# [What this task involves]
Lines with "members": how many are there in the listing below? Reply with the number only.
--- START ---
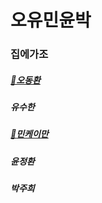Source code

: # 오유민윤박

### 집에가조

##### [🛌오동환](/members/Oh.md)

##### 유수한

##### [:tada:민케이만](members/Min.md)

##### 윤정환

##### 박주희
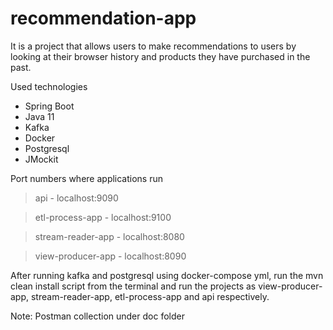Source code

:# recommendation-app

It is a project that allows users to make recommendations to users by looking at their browser history and products they have purchased in the past.

Used technologies
  - Spring Boot
  - Java 11
  - Kafka
  - Docker
  - Postgresql
  - JMockit

Port numbers where applications run

> api - localhost:9090

> etl-process-app - localhost:9100

> stream-reader-app - localhost:8080

> view-producer-app - localhost:8090

After running kafka and postgresql using docker-compose yml, run the mvn clean install script from the terminal and run 
the projects as view-producer-app, stream-reader-app, etl-process-app and api respectively.

Note: Postman collection under doc folder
--- END ---
# [Output for this exercise]
2